Gather ’round the Hearthfire
Parades, picnics, neighborhood cleanup and landscaping, flower-bulb exchanges and clubs for knitters, readers and more are just some of the ways residents in the Hearthfire at Richard’s Lake neighborhood build a sense of community.
“It’s nice to have a community,” said Celia Walker, a Hearthfire resident since 2003. “It’s nice to know your neighbors.”
Now, just in time for the holidays, the neighborhood off Douglas Road in north Fort Collins is putting on an arts and crafts show Saturday featuring nine artisans from the neighborhood to help strengthen the sense of community.
Walker and neighbor Marcella Wells worked on the idea after seeing a neighborhood boy selling deer he’d carved from wood. Walker, a potter, and Wells, who does beadwork, knew there were more people in the neighborhood involved with arts and crafts and decided to put a show together in November.
The women hope the show, which will offer pottery, beadwork, knitted and sewn items, hand-painted signs, woodwork, handmade teddy bears and more, will draw a bigger crowd than the last one.
Walker and Wells, who moved into the neighborhood in 1999 as the first residents, said the growth in the neighborhood has exploded during the past few years and the neighborhood isn’t quite as tightly knit as they would like but they are working on it.
Building a strong sense of community within a neighborhood is beneficial on several levels, the women said.
Knowing your neighbors is a security issue, Walker said, because you know who is supposed to be there and who isn’t.
“When my neighbors are gone, I keep an eye on the house,” she said.
It also makes it easier to solve disputes or problems, Wells said, because you can work together and not against each other.

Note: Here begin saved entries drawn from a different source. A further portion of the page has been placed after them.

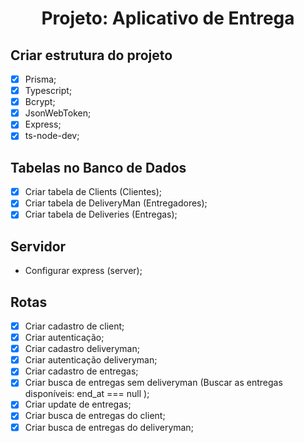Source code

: <div align="center">
  <h1 align="center">Projeto: Aplicativo de Entrega</h1>
</div>

## Criar estrutura do projeto
- [x] Prisma;
- [x] Typescript;
- [x] Bcrypt;
- [x] JsonWebToken;
- [x] Express;
- [x] ts-node-dev;

## Tabelas no Banco de Dados
- [x] Criar tabela de Clients (Clientes);
- [x] Criar tabela de DeliveryMan (Entregadores);
- [x] Criar tabela de Deliveries (Entregas);

## Servidor
- Configurar express (server);

## Rotas

- [x] Criar cadastro de client;
- [x] Criar autenticação;
- [x] Criar cadastro deliveryman;
- [x] Criar autenticação deliveryman;
- [x] Criar cadastro de entregas;
- [x] Criar busca de entregas sem deliveryman (Buscar as entregas disponíveis: end_at === null );
- [x] Criar update de entregas;
- [x] Criar busca de entregas do client;
- [x] Criar busca de entregas do deliveryman;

Strong neighborhood ties are very beneficial to families, especially those with small children, Walker said. Neighbors look out for each other’s kids and help out when needed, she said.
“It takes a village,” she said.
A majority of the neighborhood events and clubs have been initiated by residents and not the homeowners’ association, Wells said.
And new ideas to strengthen neighborhood ties are always coming.
In just an hour Sunday, Wells and Walker discussed holding a flea market and forming a welcoming committee.
“We don’t really have a lot of committees,” she said. “These things just get a life of their own and they either live or die.”